===== Supplied data

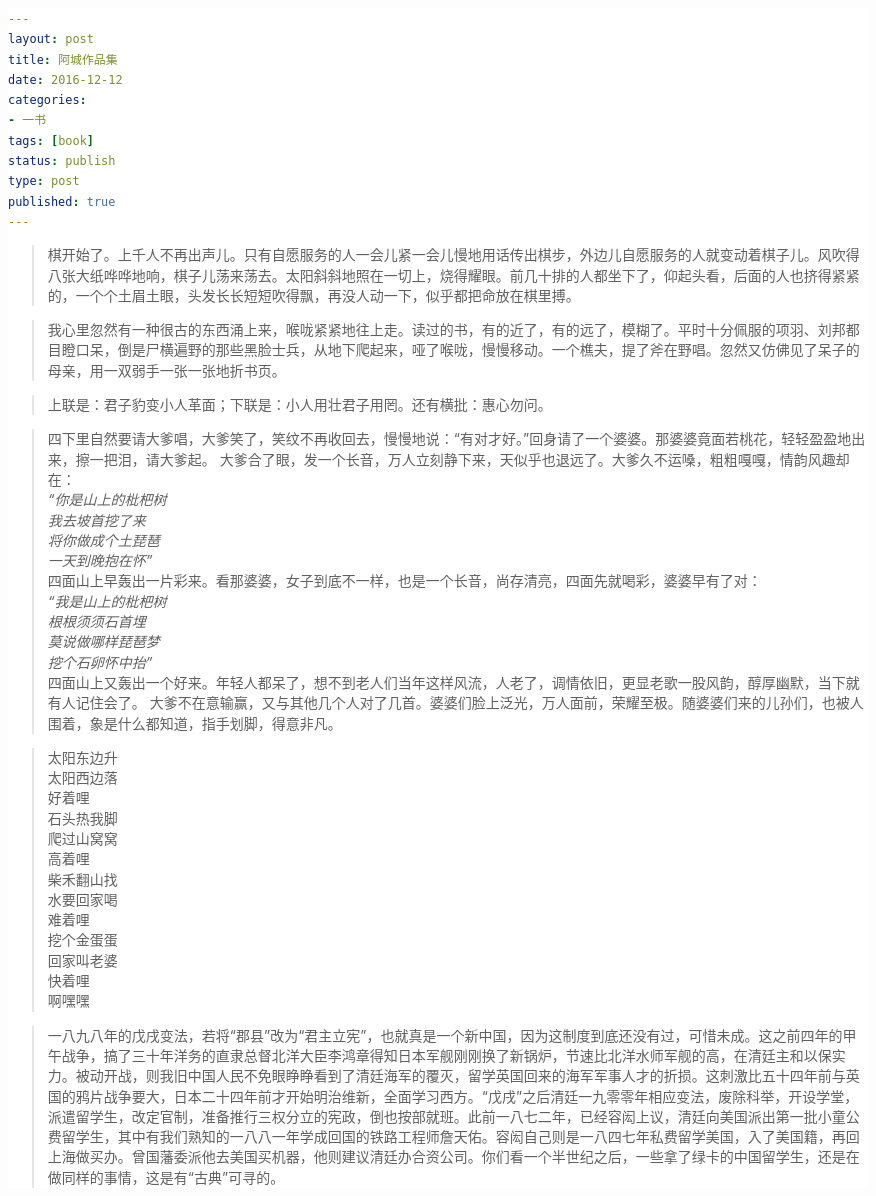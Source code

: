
 ```yaml
---
layout: post
title: 阿城作品集
date: 2016-12-12
categories:
- 一书
tags: [book]
status: publish
type: post
published: true
---
```



>棋开始了。上千人不再出声儿。只有自愿服务的人一会儿紧一会儿慢地用话传出棋步，外边儿自愿服务的人就变动着棋子儿。风吹得八张大纸哗哗地响，棋子儿荡来荡去。太阳斜斜地照在一切上，烧得耀眼。前几十排的人都坐下了，仰起头看，后面的人也挤得紧紧的，一个个土眉土眼，头发长长短短吹得飘，再没人动一下，似乎都把命放在棋里搏。 

>我心里忽然有一种很古的东西涌上来，喉咙紧紧地往上走。读过的书，有的近了，有的远了，模糊了。平时十分佩服的项羽、刘邦都目瞪口呆，倒是尸横遍野的那些黑脸士兵，从地下爬起来，哑了喉咙，慢慢移动。一个樵夫，提了斧在野唱。忽然又仿佛见了呆子的母亲，用一双弱手一张一张地折书页。

>上联是：君子豹变小人革面；下联是：小人用壮君子用罔。还有横批：惠心勿问。

>四下里自然要请大爹唱，大爹笑了，笑纹不再收回去，慢慢地说：“有对才好。”回身请了一个婆婆。那婆婆竟面若桃花，轻轻盈盈地出来，擦一把泪，请大爹起。 大爹合了眼，发一个长音，万人立刻静下来，天似乎也退远了。大爹久不运嗓，粗粗嘎嘎，情韵风趣却在：  
*“你是山上的枇杷树  
我去坡首挖了来  
将你做成个土琵琶  
一天到晚抱在怀”*  
四面山上早轰出一片彩来。看那婆婆，女子到底不一样，也是一个长音，尚存清亮，四面先就喝彩，婆婆早有了对：  
*“我是山上的枇杷树  
根根须须石首埋  
莫说做哪样琵琶梦  
挖个石卵怀中抬”*    
四面山上又轰出一个好来。年轻人都呆了，想不到老人们当年这样风流，人老了，调情依旧，更显老歌一股风韵，醇厚幽默，当下就有人记住会了。 大爹不在意输赢，又与其他几个人对了几首。婆婆们脸上泛光，万人面前，荣耀至极。随婆婆们来的儿孙们，也被人围着，象是什么都知道，指手划脚，得意非凡。

>太阳东边升  
太阳西边落  
好着哩  
石头热我脚  
爬过山窝窝  
高着哩  
柴禾翻山找  
水要回家喝  
难着哩  
挖个金蛋蛋  
回家叫老婆  
快着哩  
啊嘿嘿  

>一八九八年的戊戌变法，若将“郡县”改为“君主立宪”，也就真是一个新中国，因为这制度到底还没有过，可惜未成。这之前四年的甲午战争，搞了三十年洋务的直隶总督北洋大臣李鸿章得知日本军舰刚刚换了新锅炉，节速比北洋水师军舰的高，在清廷主和以保实力。被动开战，则我旧中国人民不免眼睁睁看到了清廷海军的覆灭，留学英国回来的海军军事人才的折损。这刺激比五十四年前与英国的鸦片战争要大，日本二十四年前才开始明治维新，全面学习西方。“戊戌”之后清廷一九零零年相应变法，废除科举，开设学堂，派遣留学生，改定官制，准备推行三权分立的宪政，倒也按部就班。此前一八七二年，已经容闳上议，清廷向美国派出第一批小童公费留学生，其中有我们熟知的一八八一年学成回国的铁路工程师詹天佑。容闳自己则是一八四七年私费留学美国，入了美国籍，再回上海做买办。曾国藩委派他去美国买机器，他则建议清廷办合资公司。你们看一个半世纪之后，一些拿了绿卡的中国留学生，还是在做同样的事情，这是有“古典”可寻的。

==========

> _Task directions_
The answer is the full listing above, repeated exactly, with its pictures removed.

> _Output for this task_
Source code

:
 ```yaml
---
layout: post
title: 阿城作品集
date: 2016-12-12
categories:
- 一书
tags: [book]
status: publish
type: post
published: true
---
```



>棋开始了。上千人不再出声儿。只有自愿服务的人一会儿紧一会儿慢地用话传出棋步，外边儿自愿服务的人就变动着棋子儿。风吹得八张大纸哗哗地响，棋子儿荡来荡去。太阳斜斜地照在一切上，烧得耀眼。前几十排的人都坐下了，仰起头看，后面的人也挤得紧紧的，一个个土眉土眼，头发长长短短吹得飘，再没人动一下，似乎都把命放在棋里搏。 

>我心里忽然有一种很古的东西涌上来，喉咙紧紧地往上走。读过的书，有的近了，有的远了，模糊了。平时十分佩服的项羽、刘邦都目瞪口呆，倒是尸横遍野的那些黑脸士兵，从地下爬起来，哑了喉咙，慢慢移动。一个樵夫，提了斧在野唱。忽然又仿佛见了呆子的母亲，用一双弱手一张一张地折书页。

>上联是：君子豹变小人革面；下联是：小人用壮君子用罔。还有横批：惠心勿问。

>四下里自然要请大爹唱，大爹笑了，笑纹不再收回去，慢慢地说：“有对才好。”回身请了一个婆婆。那婆婆竟面若桃花，轻轻盈盈地出来，擦一把泪，请大爹起。 大爹合了眼，发一个长音，万人立刻静下来，天似乎也退远了。大爹久不运嗓，粗粗嘎嘎，情韵风趣却在：  
*“你是山上的枇杷树  
我去坡首挖了来  
将你做成个土琵琶  
一天到晚抱在怀”*  
四面山上早轰出一片彩来。看那婆婆，女子到底不一样，也是一个长音，尚存清亮，四面先就喝彩，婆婆早有了对：  
*“我是山上的枇杷树  
根根须须石首埋  
莫说做哪样琵琶梦  
挖个石卵怀中抬”*    
四面山上又轰出一个好来。年轻人都呆了，想不到老人们当年这样风流，人老了，调情依旧，更显老歌一股风韵，醇厚幽默，当下就有人记住会了。 大爹不在意输赢，又与其他几个人对了几首。婆婆们脸上泛光，万人面前，荣耀至极。随婆婆们来的儿孙们，也被人围着，象是什么都知道，指手划脚，得意非凡。

>太阳东边升  
太阳西边落  
好着哩  
石头热我脚  
爬过山窝窝  
高着哩  
柴禾翻山找  
水要回家喝  
难着哩  
挖个金蛋蛋  
回家叫老婆  
快着哩  
啊嘿嘿  

>一八九八年的戊戌变法，若将“郡县”改为“君主立宪”，也就真是一个新中国，因为这制度到底还没有过，可惜未成。这之前四年的甲午战争，搞了三十年洋务的直隶总督北洋大臣李鸿章得知日本军舰刚刚换了新锅炉，节速比北洋水师军舰的高，在清廷主和以保实力。被动开战，则我旧中国人民不免眼睁睁看到了清廷海军的覆灭，留学英国回来的海军军事人才的折损。这刺激比五十四年前与英国的鸦片战争要大，日本二十四年前才开始明治维新，全面学习西方。“戊戌”之后清廷一九零零年相应变法，废除科举，开设学堂，派遣留学生，改定官制，准备推行三权分立的宪政，倒也按部就班。此前一八七二年，已经容闳上议，清廷向美国派出第一批小童公费留学生，其中有我们熟知的一八八一年学成回国的铁路工程师詹天佑。容闳自己则是一八四七年私费留学美国，入了美国籍，再回上海做买办。曾国藩委派他去美国买机器，他则建议清廷办合资公司。你们看一个半世纪之后，一些拿了绿卡的中国留学生，还是在做同样的事情，这是有“古典”可寻的。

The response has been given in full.